====== DATASET EXTRACT
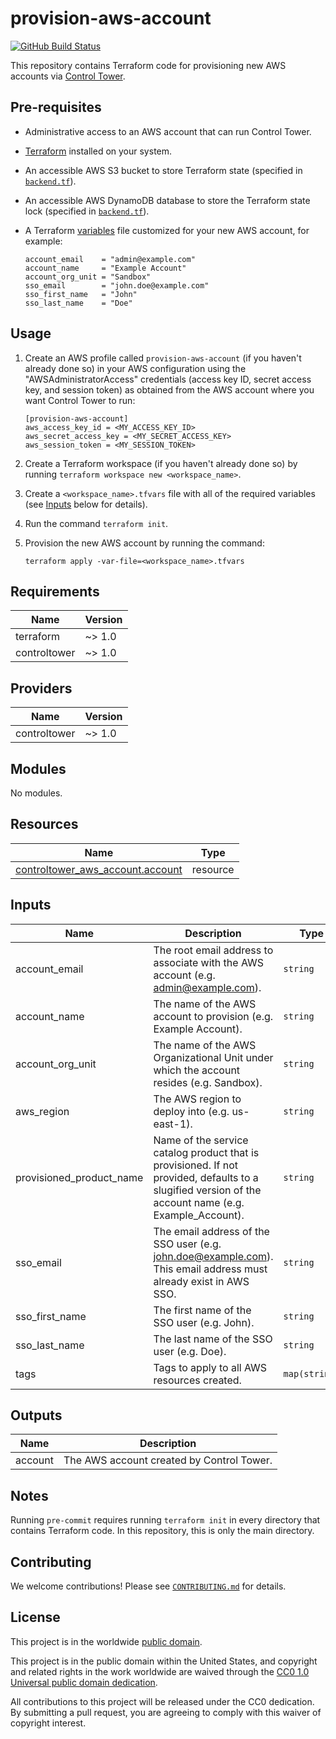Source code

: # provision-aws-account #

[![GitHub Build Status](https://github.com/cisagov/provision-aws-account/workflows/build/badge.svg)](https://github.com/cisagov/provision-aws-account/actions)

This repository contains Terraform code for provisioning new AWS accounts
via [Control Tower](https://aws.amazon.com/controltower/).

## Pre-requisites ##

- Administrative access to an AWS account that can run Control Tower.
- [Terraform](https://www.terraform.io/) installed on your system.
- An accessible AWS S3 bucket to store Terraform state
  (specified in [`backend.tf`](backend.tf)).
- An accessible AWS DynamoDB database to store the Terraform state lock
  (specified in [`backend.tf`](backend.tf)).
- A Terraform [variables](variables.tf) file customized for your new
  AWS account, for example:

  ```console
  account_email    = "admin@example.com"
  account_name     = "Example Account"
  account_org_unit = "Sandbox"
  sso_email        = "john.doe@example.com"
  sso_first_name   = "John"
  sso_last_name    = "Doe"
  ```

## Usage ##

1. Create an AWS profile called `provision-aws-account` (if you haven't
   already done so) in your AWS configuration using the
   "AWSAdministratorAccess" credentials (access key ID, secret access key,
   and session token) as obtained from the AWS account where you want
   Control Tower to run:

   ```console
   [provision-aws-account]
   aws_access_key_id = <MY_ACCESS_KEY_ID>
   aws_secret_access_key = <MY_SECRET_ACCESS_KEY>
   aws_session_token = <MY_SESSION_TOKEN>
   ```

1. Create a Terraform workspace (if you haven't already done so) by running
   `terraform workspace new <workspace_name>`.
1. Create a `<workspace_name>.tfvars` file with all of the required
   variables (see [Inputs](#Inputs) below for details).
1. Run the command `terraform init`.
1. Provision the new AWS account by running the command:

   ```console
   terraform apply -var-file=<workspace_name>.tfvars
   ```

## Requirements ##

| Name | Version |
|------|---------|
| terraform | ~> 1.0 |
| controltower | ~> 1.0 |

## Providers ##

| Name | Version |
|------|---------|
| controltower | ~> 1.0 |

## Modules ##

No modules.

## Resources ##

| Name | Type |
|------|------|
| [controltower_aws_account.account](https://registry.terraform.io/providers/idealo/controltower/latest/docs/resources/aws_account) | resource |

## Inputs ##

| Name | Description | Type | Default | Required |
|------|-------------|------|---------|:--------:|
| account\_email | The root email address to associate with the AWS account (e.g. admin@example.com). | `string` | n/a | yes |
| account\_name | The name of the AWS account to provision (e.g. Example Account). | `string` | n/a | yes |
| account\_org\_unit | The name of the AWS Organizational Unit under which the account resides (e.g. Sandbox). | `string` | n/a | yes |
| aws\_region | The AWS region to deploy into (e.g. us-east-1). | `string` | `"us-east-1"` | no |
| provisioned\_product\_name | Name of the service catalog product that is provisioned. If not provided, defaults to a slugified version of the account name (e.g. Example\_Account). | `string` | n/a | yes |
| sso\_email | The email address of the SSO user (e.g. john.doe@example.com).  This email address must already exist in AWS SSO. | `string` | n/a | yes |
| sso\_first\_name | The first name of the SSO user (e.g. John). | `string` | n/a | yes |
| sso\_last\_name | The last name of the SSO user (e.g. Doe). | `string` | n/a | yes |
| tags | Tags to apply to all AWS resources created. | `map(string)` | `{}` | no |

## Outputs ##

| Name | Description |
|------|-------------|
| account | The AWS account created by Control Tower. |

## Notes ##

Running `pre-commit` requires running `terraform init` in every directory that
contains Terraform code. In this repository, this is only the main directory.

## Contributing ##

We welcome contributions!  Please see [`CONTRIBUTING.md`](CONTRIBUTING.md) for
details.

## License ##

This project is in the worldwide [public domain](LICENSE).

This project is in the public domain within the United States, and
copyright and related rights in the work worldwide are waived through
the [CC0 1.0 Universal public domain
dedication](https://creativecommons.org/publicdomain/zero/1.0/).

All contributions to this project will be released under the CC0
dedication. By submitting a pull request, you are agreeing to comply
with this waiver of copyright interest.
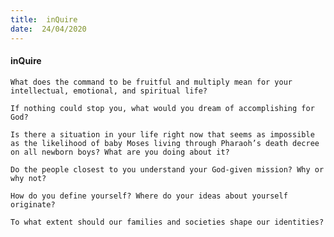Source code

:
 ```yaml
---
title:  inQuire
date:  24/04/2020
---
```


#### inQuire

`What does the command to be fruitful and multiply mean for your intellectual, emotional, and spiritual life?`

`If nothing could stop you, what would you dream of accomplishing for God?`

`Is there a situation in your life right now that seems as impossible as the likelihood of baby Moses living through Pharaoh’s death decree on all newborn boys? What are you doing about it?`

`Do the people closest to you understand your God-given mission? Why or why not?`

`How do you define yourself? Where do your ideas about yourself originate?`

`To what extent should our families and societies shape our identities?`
============
> _REQUIRED WORK_: Transcribe the records above exactly as they appear, leaving out any pictures.

> _RESULT OF THE TASK_:
Source code

: # provision-aws-account #

[![GitHub Build Status](https://github.com/cisagov/provision-aws-account/workflows/build/badge.svg)](https://github.com/cisagov/provision-aws-account/actions)

This repository contains Terraform code for provisioning new AWS accounts
via [Control Tower](https://aws.amazon.com/controltower/).

## Pre-requisites ##

- Administrative access to an AWS account that can run Control Tower.
- [Terraform](https://www.terraform.io/) installed on your system.
- An accessible AWS S3 bucket to store Terraform state
  (specified in [`backend.tf`](backend.tf)).
- An accessible AWS DynamoDB database to store the Terraform state lock
  (specified in [`backend.tf`](backend.tf)).
- A Terraform [variables](variables.tf) file customized for your new
  AWS account, for example:

  ```console
  account_email    = "admin@example.com"
  account_name     = "Example Account"
  account_org_unit = "Sandbox"
  sso_email        = "john.doe@example.com"
  sso_first_name   = "John"
  sso_last_name    = "Doe"
  ```

## Usage ##

1. Create an AWS profile called `provision-aws-account` (if you haven't
   already done so) in your AWS configuration using the
   "AWSAdministratorAccess" credentials (access key ID, secret access key,
   and session token) as obtained from the AWS account where you want
   Control Tower to run:

   ```console
   [provision-aws-account]
   aws_access_key_id = <MY_ACCESS_KEY_ID>
   aws_secret_access_key = <MY_SECRET_ACCESS_KEY>
   aws_session_token = <MY_SESSION_TOKEN>
   ```

1. Create a Terraform workspace (if you haven't already done so) by running
   `terraform workspace new <workspace_name>`.
1. Create a `<workspace_name>.tfvars` file with all of the required
   variables (see [Inputs](#Inputs) below for details).
1. Run the command `terraform init`.
1. Provision the new AWS account by running the command:

   ```console
   terraform apply -var-file=<workspace_name>.tfvars
   ```

## Requirements ##

| Name | Version |
|------|---------|
| terraform | ~> 1.0 |
| controltower | ~> 1.0 |

## Providers ##

| Name | Version |
|------|---------|
| controltower | ~> 1.0 |

## Modules ##

No modules.

## Resources ##

| Name | Type |
|------|------|
| [controltower_aws_account.account](https://registry.terraform.io/providers/idealo/controltower/latest/docs/resources/aws_account) | resource |

## Inputs ##

| Name | Description | Type | Default | Required |
|------|-------------|------|---------|:--------:|
| account\_email | The root email address to associate with the AWS account (e.g. admin@example.com). | `string` | n/a | yes |
| account\_name | The name of the AWS account to provision (e.g. Example Account). | `string` | n/a | yes |
| account\_org\_unit | The name of the AWS Organizational Unit under which the account resides (e.g. Sandbox). | `string` | n/a | yes |
| aws\_region | The AWS region to deploy into (e.g. us-east-1). | `string` | `"us-east-1"` | no |
| provisioned\_product\_name | Name of the service catalog product that is provisioned. If not provided, defaults to a slugified version of the account name (e.g. Example\_Account). | `string` | n/a | yes |
| sso\_email | The email address of the SSO user (e.g. john.doe@example.com).  This email address must already exist in AWS SSO. | `string` | n/a | yes |
| sso\_first\_name | The first name of the SSO user (e.g. John). | `string` | n/a | yes |
| sso\_last\_name | The last name of the SSO user (e.g. Doe). | `string` | n/a | yes |
| tags | Tags to apply to all AWS resources created. | `map(string)` | `{}` | no |

## Outputs ##

| Name | Description |
|------|-------------|
| account | The AWS account created by Control Tower. |

## Notes ##

Running `pre-commit` requires running `terraform init` in every directory that
contains Terraform code. In this repository, this is only the main directory.

## Contributing ##

We welcome contributions!  Please see [`CONTRIBUTING.md`](CONTRIBUTING.md) for
details.

## License ##

This project is in the worldwide [public domain](LICENSE).

This project is in the public domain within the United States, and
copyright and related rights in the work worldwide are waived through
the [CC0 1.0 Universal public domain
dedication](https://creativecommons.org/publicdomain/zero/1.0/).

All contributions to this project will be released under the CC0
dedication. By submitting a pull request, you are agreeing to comply
with this waiver of copyright interest.
Source code

:
 ```yaml
---
title:  inQuire
date:  24/04/2020
---
```


#### inQuire

`What does the command to be fruitful and multiply mean for your intellectual, emotional, and spiritual life?`

`If nothing could stop you, what would you dream of accomplishing for God?`

`Is there a situation in your life right now that seems as impossible as the likelihood of baby Moses living through Pharaoh’s death decree on all newborn boys? What are you doing about it?`

`Do the people closest to you understand your God-given mission? Why or why not?`

`How do you define yourself? Where do your ideas about yourself originate?`

`To what extent should our families and societies shape our identities?`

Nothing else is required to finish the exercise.